Beberapa hari kemudian aku masih dalam keadaan shock hingga kemudian teman-teman sekelasku datang untuk berbelasungkawa. Aku cukup terhibur dan sangat menghargai kedatangan mereka, juga kedatanganmu untuk rela datang kesini karena pesan dan telepon yang masuk ke handphoneku tidak kuhiraukan. Wajahmu pilu melihat keadaanku, aku semakin sedih melihatmu begitu. Aku mengatakan sesuatu agar kau tak ikut-ikutan berwajah pilu sepertiku. Lalu kau tersenyum, manis sekali. Cukup menjadi obat penghibur rasa sakitku.

Saat aku menyanyikan lagu ini berulang kali, kau selalu ada di sampingku. Menatapku dengan wajah lugu dan mata sayu, seakan mengisyaratkan bahwa semua akan baik-baik saja. Lalu kau bilang, “Aku akan membangunkanmu saat September usai, aku janji.” Aku tersenyum, kamu memang nyala api dalam hatiku. Yang selalu memacu jantungku untuk mengalirkan darahnya lebih cepat. Dan membuat rangka tulang di mulutku selalu ingin tersenyum di depanmu. Terima kasih Septemberku.

Itulah yang terjadi pada September tahun lalu. Setelah kejadian itu, aku tidak ingin terus-terusan berada di bulan duka ini. Aku selalu ingin agar bulan September dilewati saja. Lantunan lagu dari Green Day mengisahkan kisah yang sama bagiku. Kisah memilukan tentang seorang lelaki yang kehilangan ayahnya.

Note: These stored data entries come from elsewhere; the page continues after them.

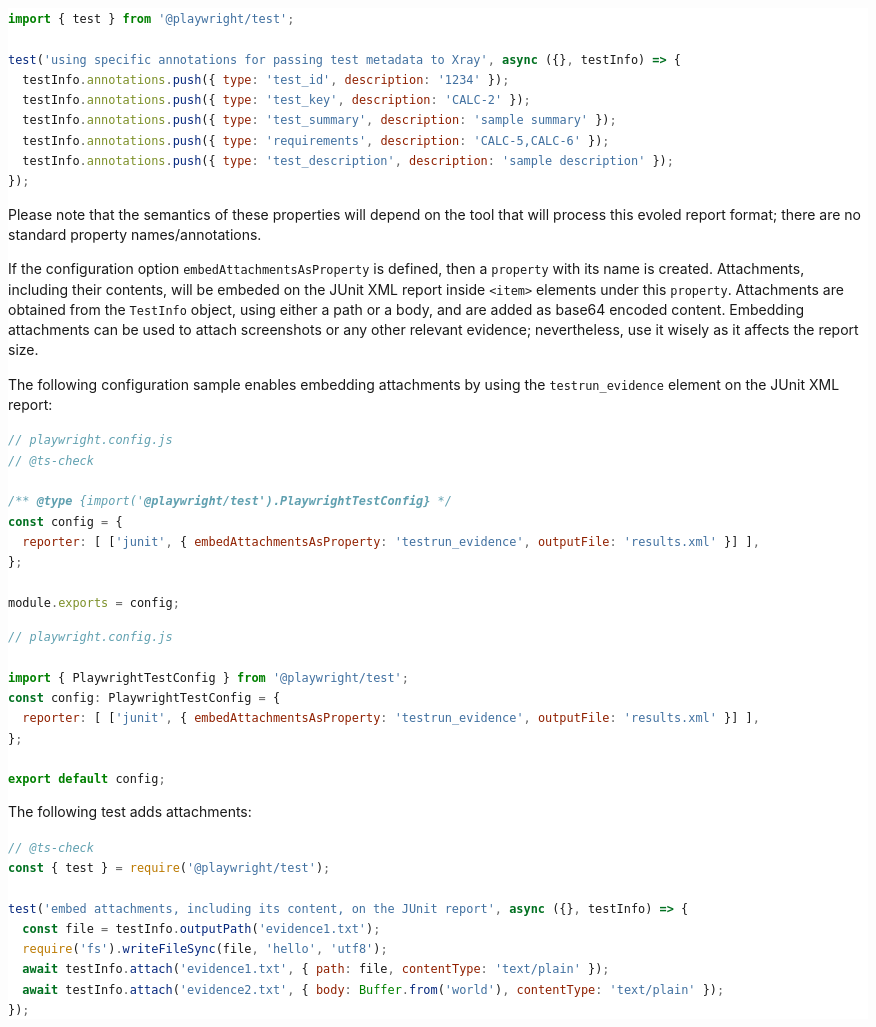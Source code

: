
 ```js js-flavor=ts
import { test } from '@playwright/test';

test('using specific annotations for passing test metadata to Xray', async ({}, testInfo) => {
  testInfo.annotations.push({ type: 'test_id', description: '1234' });
  testInfo.annotations.push({ type: 'test_key', description: 'CALC-2' });
  testInfo.annotations.push({ type: 'test_summary', description: 'sample summary' });
  testInfo.annotations.push({ type: 'requirements', description: 'CALC-5,CALC-6' });
  testInfo.annotations.push({ type: 'test_description', description: 'sample description' });
});
```

Please note that the semantics of these properties will depend on the tool that will process this evoled report format; there are no standard property names/annotations.

If the configuration option `embedAttachmentsAsProperty` is defined, then a `property` with its name is created. Attachments, including their contents, will be embeded on the JUnit XML report inside `<item>` elements under this `property`. Attachments are obtained from the `TestInfo` object, using either a path or a body, and are added as base64 encoded content.
Embedding attachments can be used to attach screenshots or any other relevant evidence; nevertheless, use it wisely as it affects the report size.

The following configuration sample enables embedding attachments by using the `testrun_evidence` element on the JUnit XML report:

```js js-flavor=js
// playwright.config.js
// @ts-check

/** @type {import('@playwright/test').PlaywrightTestConfig} */
const config = {
  reporter: [ ['junit', { embedAttachmentsAsProperty: 'testrun_evidence', outputFile: 'results.xml' }] ],
};

module.exports = config;
```

```js js-flavor=ts
// playwright.config.js

import { PlaywrightTestConfig } from '@playwright/test';
const config: PlaywrightTestConfig = {
  reporter: [ ['junit', { embedAttachmentsAsProperty: 'testrun_evidence', outputFile: 'results.xml' }] ],
};

export default config;
```

The following test adds attachments:

```js js-flavor=js
// @ts-check
const { test } = require('@playwright/test');

test('embed attachments, including its content, on the JUnit report', async ({}, testInfo) => {
  const file = testInfo.outputPath('evidence1.txt');
  require('fs').writeFileSync(file, 'hello', 'utf8');
  await testInfo.attach('evidence1.txt', { path: file, contentType: 'text/plain' });
  await testInfo.attach('evidence2.txt', { body: Buffer.from('world'), contentType: 'text/plain' });
});
```
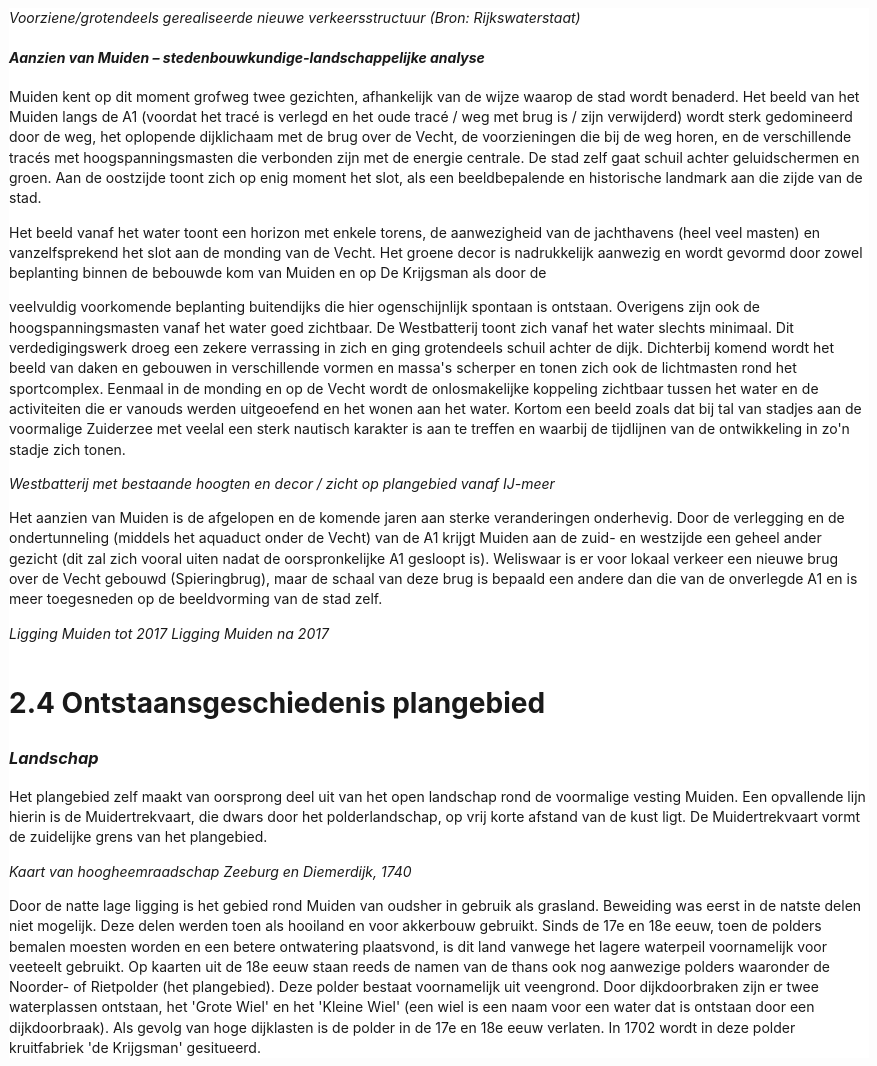 *Voorziene/grotendeels gerealiseerde nieuwe verkeersstructuur (Bron: Rijkswaterstaat)*

#### *Aanzien van Muiden – stedenbouwkundige-landschappelijke analyse*

Muiden kent op dit moment grofweg twee gezichten, afhankelijk van de wijze waarop de stad wordt benaderd. Het beeld van het Muiden langs de A1 (voordat het tracé is verlegd en het oude tracé / weg met brug is / zijn verwijderd) wordt sterk gedomineerd door de weg, het oplopende dijklichaam met de brug over de Vecht, de voorzieningen die bij de weg horen, en de verschillende tracés met hoogspanningsmasten die verbonden zijn met de energie centrale. De stad zelf gaat schuil achter geluidschermen en groen. Aan de oostzijde toont zich op enig moment het slot, als een beeldbepalende en historische landmark aan die zijde van de stad.

Het beeld vanaf het water toont een horizon met enkele torens, de aanwezigheid van de jachthavens (heel veel masten) en vanzelfsprekend het slot aan de monding van de Vecht. Het groene decor is nadrukkelijk aanwezig en wordt gevormd door zowel beplanting binnen de bebouwde kom van Muiden en op De Krijgsman als door de

veelvuldig voorkomende beplanting buitendijks die hier ogenschijnlijk spontaan is ontstaan. Overigens zijn ook de hoogspanningsmasten vanaf het water goed zichtbaar. De Westbatterij toont zich vanaf het water slechts minimaal. Dit verdedigingswerk droeg een zekere verrassing in zich en ging grotendeels schuil achter de dijk. Dichterbij komend wordt het beeld van daken en gebouwen in verschillende vormen en massa's scherper en tonen zich ook de lichtmasten rond het sportcomplex. Eenmaal in de monding en op de Vecht wordt de onlosmakelijke koppeling zichtbaar tussen het water en de activiteiten die er vanouds werden uitgeoefend en het wonen aan het water. Kortom een beeld zoals dat bij tal van stadjes aan de voormalige Zuiderzee met veelal een sterk nautisch karakter is aan te treffen en waarbij de tijdlijnen van de ontwikkeling in zo'n stadje zich tonen.

*Westbatterij met bestaande hoogten en decor / zicht op plangebied vanaf IJ-meer*

Het aanzien van Muiden is de afgelopen en de komende jaren aan sterke veranderingen onderhevig. Door de verlegging en de ondertunneling (middels het aquaduct onder de Vecht) van de A1 krijgt Muiden aan de zuid- en westzijde een geheel ander gezicht (dit zal zich vooral uiten nadat de oorspronkelijke A1 gesloopt is). Weliswaar is er voor lokaal verkeer een nieuwe brug over de Vecht gebouwd (Spieringbrug), maar de schaal van deze brug is bepaald een andere dan die van de onverlegde A1 en is meer toegesneden op de beeldvorming van de stad zelf.

<span id="page-17-0"></span>*Ligging Muiden tot 2017 Ligging Muiden na 2017*

# **2.4 Ontstaansgeschiedenis plangebied**

### *Landschap*

Het plangebied zelf maakt van oorsprong deel uit van het open landschap rond de voormalige vesting Muiden. Een opvallende lijn hierin is de Muidertrekvaart, die dwars door het polderlandschap, op vrij korte afstand van de kust ligt. De Muidertrekvaart vormt de zuidelijke grens van het plangebied.

*Kaart van hoogheemraadschap Zeeburg en Diemerdijk, 1740*

Door de natte lage ligging is het gebied rond Muiden van oudsher in gebruik als grasland. Beweiding was eerst in de natste delen niet mogelijk. Deze delen werden toen als hooiland en voor akkerbouw gebruikt. Sinds de 17e en 18e eeuw, toen de polders bemalen moesten worden en een betere ontwatering plaatsvond, is dit land vanwege het lagere waterpeil voornamelijk voor veeteelt gebruikt. Op kaarten uit de 18e eeuw staan reeds de namen van de thans ook nog aanwezige polders waaronder de Noorder- of Rietpolder (het plangebied). Deze polder bestaat voornamelijk uit veengrond. Door dijkdoorbraken zijn er twee waterplassen ontstaan, het 'Grote Wiel' en het 'Kleine Wiel' (een wiel is een naam voor een water dat is ontstaan door een dijkdoorbraak). Als gevolg van hoge dijklasten is de polder in de 17e en 18e eeuw verlaten. In 1702 wordt in deze polder kruitfabriek 'de Krijgsman' gesitueerd.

Namun aku selalu bersyukur, kau selalu ada dan masih tetap seperti dulu. Beberapa hari yang lalu aku sempat melihatmu dan menyapamu di jalan, tapi kau tetap hanya tersenyum seperti biasa. Senyum lugu yang sangat manis untukku.

Meski kini telah ada kamu-kamu lain yang menjadi pendampingku. Tapi kamulah yang paling berbeda. Karena kamu Septemberku, orang yang akan selalu membangunkanku di akhir September.